▶ **ASSIGNMENT**
With "right" as the search word, show every line of the material that has it.

::: ENTRIES PROVIDED

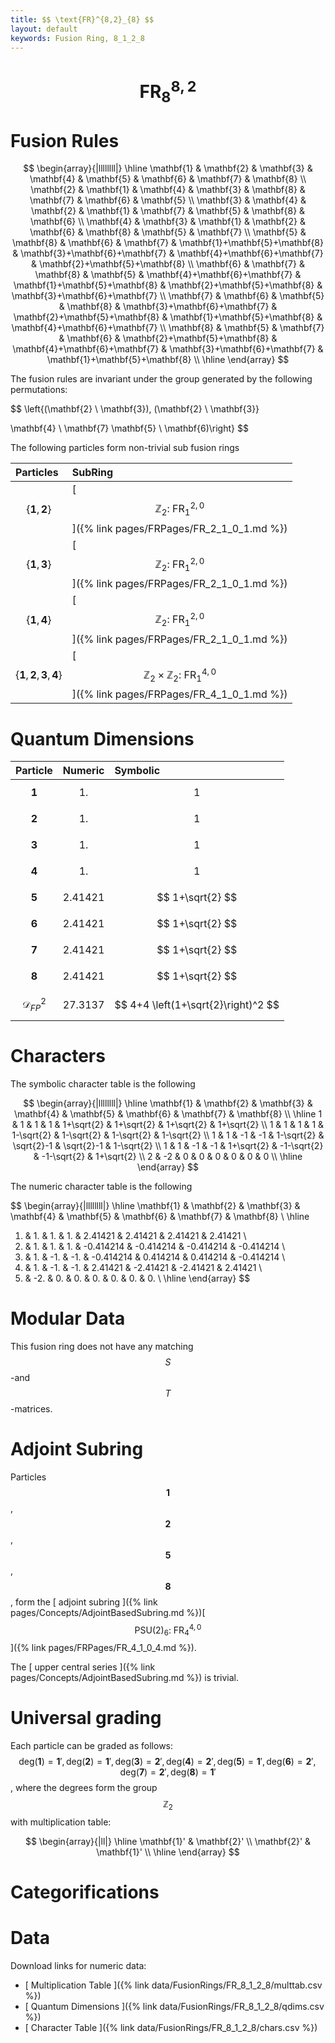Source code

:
 ```yaml
---
title: $$ \text{FR}^{8,2}_{8} $$
layout: default
keywords: Fusion Ring, 8_1_2_8
---
```

# $$ \text{FR}^{8,2}_{8} $$


# Fusion Rules

$$
\begin{array}{|llllllll|}
\hline
 \mathbf{1} & \mathbf{2} & \mathbf{3} & \mathbf{4} & \mathbf{5} & \mathbf{6} & \mathbf{7} & \mathbf{8} \\
 \mathbf{2} & \mathbf{1} & \mathbf{4} & \mathbf{3} & \mathbf{8} & \mathbf{7} & \mathbf{6} & \mathbf{5} \\
 \mathbf{3} & \mathbf{4} & \mathbf{2} & \mathbf{1} & \mathbf{7} & \mathbf{5} & \mathbf{8} & \mathbf{6} \\
 \mathbf{4} & \mathbf{3} & \mathbf{1} & \mathbf{2} & \mathbf{6} & \mathbf{8} & \mathbf{5} & \mathbf{7} \\
 \mathbf{5} & \mathbf{8} & \mathbf{6} & \mathbf{7} & \mathbf{1}+\mathbf{5}+\mathbf{8} & \mathbf{3}+\mathbf{6}+\mathbf{7} & \mathbf{4}+\mathbf{6}+\mathbf{7} & \mathbf{2}+\mathbf{5}+\mathbf{8} \\
 \mathbf{6} & \mathbf{7} & \mathbf{8} & \mathbf{5} & \mathbf{4}+\mathbf{6}+\mathbf{7} & \mathbf{1}+\mathbf{5}+\mathbf{8} & \mathbf{2}+\mathbf{5}+\mathbf{8} & \mathbf{3}+\mathbf{6}+\mathbf{7} \\
 \mathbf{7} & \mathbf{6} & \mathbf{5} & \mathbf{8} & \mathbf{3}+\mathbf{6}+\mathbf{7} & \mathbf{2}+\mathbf{5}+\mathbf{8} & \mathbf{1}+\mathbf{5}+\mathbf{8} & \mathbf{4}+\mathbf{6}+\mathbf{7} \\
 \mathbf{8} & \mathbf{5} & \mathbf{7} & \mathbf{6} & \mathbf{2}+\mathbf{5}+\mathbf{8} & \mathbf{4}+\mathbf{6}+\mathbf{7} & \mathbf{3}+\mathbf{6}+\mathbf{7} & \mathbf{1}+\mathbf{5}+\mathbf{8} \\
\hline
\end{array}
$$


The fusion rules are invariant under the group generated by the following permutations:

$$ \left\{(\mathbf{2} \ \mathbf{3}), (\mathbf{2} \ \mathbf{3}}

 \mathbf{4} \ \mathbf{7}  \mathbf{5} \ \mathbf{6)\right\} $$


The following particles form non-trivial sub fusion rings

| Particles | SubRing |
| :------ | :------ |
| $$ \{\mathbf{1},\mathbf{2}\} $$ | [ $$ \mathbb{Z}_2:\ \text{FR}^{2,0}_{1} $$ ]({% link pages/FRPages/FR_2_1_0_1.md %}) |
| $$ \{\mathbf{1},\mathbf{3}\} $$ | [ $$ \mathbb{Z}_2:\ \text{FR}^{2,0}_{1} $$ ]({% link pages/FRPages/FR_2_1_0_1.md %}) |
| $$ \{\mathbf{1},\mathbf{4}\} $$ | [ $$ \mathbb{Z}_2:\ \text{FR}^{2,0}_{1} $$ ]({% link pages/FRPages/FR_2_1_0_1.md %}) |
| $$ \{\mathbf{1},\mathbf{2},\mathbf{3},\mathbf{4}\} $$ | [ $$ \mathbb{Z}_2\times \mathbb{Z}_2:\ \text{FR}^{4,0}_{1} $$ ]({% link pages/FRPages/FR_4_1_0_1.md %}) |


# Quantum Dimensions

| Particle | Numeric | Symbolic |
| :------ | :------ | :------ |
| $$ \mathbf{1} $$ | $$ 1. $$ | $$ 1 $$ |
| $$ \mathbf{2} $$ | $$ 1. $$ | $$ 1 $$ |
| $$ \mathbf{3} $$ | $$ 1. $$ | $$ 1 $$ |
| $$ \mathbf{4} $$ | $$ 1. $$ | $$ 1 $$ |
| $$ \mathbf{5} $$ | $$ 2.41421 $$ | $$ 1+\sqrt{2} $$ |
| $$ \mathbf{6} $$ | $$ 2.41421 $$ | $$ 1+\sqrt{2} $$ |
| $$ \mathbf{7} $$ | $$ 2.41421 $$ | $$ 1+\sqrt{2} $$ |
| $$ \mathbf{8} $$ | $$ 2.41421 $$ | $$ 1+\sqrt{2} $$ |
| $$ \mathcal{D}_{FP}^2 $$ | $$ 27.3137 $$ | $$ 4+4 \left(1+\sqrt{2}\right)^2 $$ |

# Characters

The symbolic character table is the following

$$
\begin{array}{|llllllll|}
\hline
 \mathbf{1} & \mathbf{2} & \mathbf{3} & \mathbf{4} & \mathbf{5} & \mathbf{6} & \mathbf{7} & \mathbf{8} \\
\hline
 1 & 1 & 1 & 1 & 1+\sqrt{2} & 1+\sqrt{2} & 1+\sqrt{2} & 1+\sqrt{2} \\
 1 & 1 & 1 & 1 & 1-\sqrt{2} & 1-\sqrt{2} & 1-\sqrt{2} & 1-\sqrt{2} \\
 1 & 1 & -1 & -1 & 1-\sqrt{2} & \sqrt{2}-1 & \sqrt{2}-1 & 1-\sqrt{2} \\
 1 & 1 & -1 & -1 & 1+\sqrt{2} & -1-\sqrt{2} & -1-\sqrt{2} & 1+\sqrt{2} \\
 2 & -2 & 0 & 0 & 0 & 0 & 0 & 0 \\
\hline
\end{array}
$$

The numeric character table is the following

$$
\begin{array}{|llllllll|}
\hline
 \mathbf{1} & \mathbf{2} & \mathbf{3} & \mathbf{4} & \mathbf{5} & \mathbf{6} & \mathbf{7} & \mathbf{8} \\
\hline
 1. & 1. & 1. & 1. & 2.41421 & 2.41421 & 2.41421 & 2.41421 \\
 1. & 1. & 1. & 1. & -0.414214 & -0.414214 & -0.414214 & -0.414214 \\
 1. & 1. & -1. & -1. & -0.414214 & 0.414214 & 0.414214 & -0.414214 \\
 1. & 1. & -1. & -1. & 2.41421 & -2.41421 & -2.41421 & 2.41421 \\
 2. & -2. & 0. & 0. & 0. & 0. & 0. & 0. \\
\hline
\end{array}
$$

# Modular Data

This fusion ring does not have any matching $$ S $$-and $$ T $$-matrices.

# Adjoint Subring

Particles $$ \mathbf{1} $$, $$ \mathbf{2} $$, $$ \mathbf{5} $$, $$ \mathbf{8} $$, form the [ adjoint subring ]({% link pages/Concepts/AdjointBasedSubring.md %})[ $$ \text{PSU(2})_6:\ \text{FR}^{4,0}_{4} $$ ]({% link pages/FRPages/FR_4_1_0_4.md %}).

The [ upper central series ]({% link pages/Concepts/AdjointBasedSubring.md %}) is trivial.

# Universal grading

Each particle can be graded as follows: $$ \text{deg}(\mathbf{1}) = \mathbf{1}', \text{deg}(\mathbf{2}) = \mathbf{1}', \text{deg}(\mathbf{3}) = \mathbf{2}', \text{deg}(\mathbf{4}) = \mathbf{2}', \text{deg}(\mathbf{5}) = \mathbf{1}', \text{deg}(\mathbf{6}) = \mathbf{2}', \text{deg}(\mathbf{7}) = \mathbf{2}', \text{deg}(\mathbf{8}) = \mathbf{1}' $$, where the degrees form the group $$ \mathbb{Z}_2 $$ with multiplication table:

$$
\begin{array}{|ll|}
\hline
 \mathbf{1}' & \mathbf{2}' \\
 \mathbf{2}' & \mathbf{1}' \\
\hline
\end{array}
$$

# Categorifications



# Data

Download links for numeric data:

* [ Multiplication Table ]({% link data/FusionRings/FR_8_1_2_8/multtab.csv %})
* [ Quantum Dimensions ]({% link data/FusionRings/FR_8_1_2_8/qdims.csv %})
* [ Character Table ]({% link data/FusionRings/FR_8_1_2_8/chars.csv %})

::::::

▶ **RESULT OF THIS EXERCISE**
 \mathbf{4} \ \mathbf{7}  \mathbf{5} \ \mathbf{6)\right\} $$
| $$ \mathcal{D}_{FP}^2 $$ | $$ 27.3137 $$ | $$ 4+4 \left(1+\sqrt{2}\right)^2 $$ |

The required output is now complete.